MADRID, 19 Oct. (EUROPA PRESS) -
El genoma de la rana africana de uñas 'xenopus laevis' se compone de dos conjuntos diferentes de cromosomas a partir de otros tantos antepasados extintos.
Un gran proyecto de colaboración científica con expertos de diversas universidades e instituciones de todo el mundo, cuyos detalles se revelan en un artículo publicado en la revista 'Nature'
Hace millones de años, una especie de anfibios se dividía en dos especies y, millones de años más tarde, las dos ranas se convirtieron en una de nuevo, pero con algunos cromosomas adicionales debido a la duplicación del genoma entero. Éste es el caso curioso de la rana africana de uñas, 'Xenopus laevis', una rana cuyo genoma contiene casi el doble del número de cromosomas que la rana occidental con garras relacionada, 'Xenopus tropicalis'.
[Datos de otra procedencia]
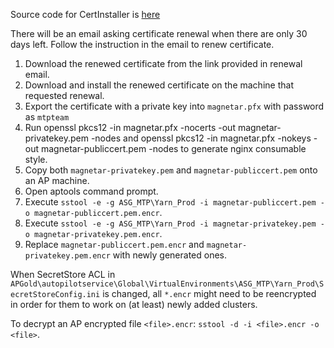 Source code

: Source code for CertInstaller is [here](https://msasg.visualstudio.com/DefaultCollection/Multi%20Tenancy/_git/PerfIso?path=%2Fprivate%2FCertInstaller&version=GBdevelop&_a=contents)

There will be an email asking certificate renewal when there are only 30 days left. Follow the instruction in the email to renew certificate. 
1. Download the renewed certificate from the link provided in renewal email.
2. Download and install the renewed certificate on the machine that requested renewal. 
3. Export the certificate with a private key into `magnetar.pfx` with password as `mtpteam`
4. Run openssl pkcs12 -in magnetar.pfx -nocerts -out magnetar-privatekey.pem -nodes and openssl pkcs12 -in magnetar.pfx -nokeys -out magnetar-publiccert.pem -nodes to generate nginx consumable style.
5. Copy both `magnetar-privatekey.pem` and `magnetar-publiccert.pem` onto an AP machine.
5. Open aptools command prompt.
6. Execute `sstool -e -g ASG_MTP\Yarn_Prod -i magnetar-publiccert.pem -o magnetar-publiccert.pem.encr`.
7. Execute `sstool -e -g ASG_MTP\Yarn_Prod -i magnetar-privatekey.pem -o magnetar-privatekey.pem.encr`.
8. Replace `magnetar-publiccert.pem.encr` and `magnetar-privatekey.pem.encr` with newly generated ones.

When SecretStore ACL in `APGold\autopilotservice\Global\VirtualEnvironments\ASG_MTP\Yarn_Prod\SecretStoreConfig.ini` is changed, all `*.encr` might need to be reencrypted in order for them to work on (at least) newly added clusters.

To decrypt an AP encrypted file `<file>.encr`: `sstool -d -i <file>.encr -o <file>`.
En la evolución de las especies, han ocurrido diferentes eventos a lo largo de millones de años que han aumentado el número de cromosomas en algunos organismos. La poliploidía describe un evento que incrementa el número de copias de cada cromosoma. Los vertebrados han sido objeto de al menos dos eventos de poliploidía diferentes desde su divergencia inicial. Aunque es relativamente raro hoy en día observar un mamífero, reptil o ave con un número anormal de cromosomas, la poliploidía es común en peces, anfibios y plantas.
El profesor de Genética, Genómica y Desarrollo de la Universidad de California, en Berkeley, Estados Unidos, y jefe de la Unidad de Genética Molecular en el Instituto de Okinawa de la Universidad de Ciencia y Tecnología de Graduados (OIST), Daniel Rokhsar; el profesor de la Universidad de Tokio Masanori Taira y el profesor de la Universidad de California en Berkeley Richard M. Harland lideraron a un grupo de investigadores para examinar la evolución del genoma de la rana africana de uñas.
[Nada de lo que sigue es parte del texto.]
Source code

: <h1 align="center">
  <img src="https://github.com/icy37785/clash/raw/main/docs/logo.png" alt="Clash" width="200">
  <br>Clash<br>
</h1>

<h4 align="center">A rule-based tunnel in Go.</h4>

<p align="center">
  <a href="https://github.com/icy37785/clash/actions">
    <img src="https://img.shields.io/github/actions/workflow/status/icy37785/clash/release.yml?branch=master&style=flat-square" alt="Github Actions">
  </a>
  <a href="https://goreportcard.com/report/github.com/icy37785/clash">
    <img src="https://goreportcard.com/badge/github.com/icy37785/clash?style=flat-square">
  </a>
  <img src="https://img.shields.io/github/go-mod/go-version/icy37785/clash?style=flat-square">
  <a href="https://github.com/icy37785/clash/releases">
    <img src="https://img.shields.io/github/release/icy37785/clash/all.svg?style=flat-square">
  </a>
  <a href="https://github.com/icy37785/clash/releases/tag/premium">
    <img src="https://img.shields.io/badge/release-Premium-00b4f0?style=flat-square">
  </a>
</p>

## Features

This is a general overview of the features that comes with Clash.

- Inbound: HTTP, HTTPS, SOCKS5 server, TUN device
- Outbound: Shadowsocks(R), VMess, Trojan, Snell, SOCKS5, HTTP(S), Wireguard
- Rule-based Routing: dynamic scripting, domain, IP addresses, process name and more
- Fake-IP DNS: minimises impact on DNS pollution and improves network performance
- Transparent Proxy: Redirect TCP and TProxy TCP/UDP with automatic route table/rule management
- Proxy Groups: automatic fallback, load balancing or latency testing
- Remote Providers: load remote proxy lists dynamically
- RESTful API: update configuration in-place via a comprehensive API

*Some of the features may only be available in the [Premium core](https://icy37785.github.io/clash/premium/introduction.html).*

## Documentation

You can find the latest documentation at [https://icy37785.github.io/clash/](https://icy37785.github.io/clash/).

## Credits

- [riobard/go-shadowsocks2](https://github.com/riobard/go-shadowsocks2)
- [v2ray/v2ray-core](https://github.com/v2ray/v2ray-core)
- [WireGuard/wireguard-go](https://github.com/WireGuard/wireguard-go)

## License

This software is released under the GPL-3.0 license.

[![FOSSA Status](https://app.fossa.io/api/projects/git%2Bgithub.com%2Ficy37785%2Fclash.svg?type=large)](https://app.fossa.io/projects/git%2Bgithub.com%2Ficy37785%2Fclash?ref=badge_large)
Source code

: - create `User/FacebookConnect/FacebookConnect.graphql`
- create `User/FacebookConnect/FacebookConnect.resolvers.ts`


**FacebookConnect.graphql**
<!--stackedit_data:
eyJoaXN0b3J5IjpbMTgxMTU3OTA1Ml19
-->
ESTA DUPLICACIÓN SE HABÍA VISTO A RAÍZ DE ESPECIES EXISTENTES
El doctor Oleg Simakov, erudito postdoctoral en la Unidad de Genética Molecular en OIST, desarrolló un algoritmo para determinar la cantidad de tiempo, en millones de años, entre la divergencia y la posterior fusión de la especie ancestral de 'X. Laevis'. Con el fin de ser capaz de calcular estos tiempos, el genoma de 'X. Laevis' tuvo que anotarse correctamente.
La anotación implica identificar qué regiones de ADN contienen genes codificantes o regiones no codificantes. Aunque la automatización puede simplificar este proceso, se cometen muchos errores. El doctor Yuuri Yasuoka, de la Unidad de Genómica Marina en OIST, ayudó a corregir manualmente la anotación de genes. Sus estudios de postgrado en la Universidad de Tokio, bajo la dirección de Taira Masanori, le permitieron desarrollar las habilidades necesarias para su papel en este proyecto. "Aprovechando mis experiencias en el campo de la biología del desarrollo, examiné los genes implicados en los procesos de desarrollo", explica.
El doctor Adam Session, exestudiante graduado en formación en el laboratorio del profesor Rokhsar en la Universidad de California en Berkeley y coautor principal de la publicación en 'Nature', explica: "El hallazgo más interesante de nuestro estudio es que podemos dividir el genoma actual de 'X. Laevis' en dos grupos distintos de cromosomas, cada descendiente de una especie ancestral única. Aunque los estudios de plantas han mostrado resultados similares utilizando especies relacionadas todavía en existencia, ahora es la primera vez que se ha hecho con dos especies progenitoras extintas".
Este gran proyecto de colaboración resultó en nueva información de la duplicación del genoma que se puede aplicar a estudios evolutivos de otros organismos. "Como 'X. Laevis' es un sistema modelo bien estudiado para la biología celular y del desarrollo, es ideal para para estudiar el efecto de la poliploidía en la evolución", concluye Simakov.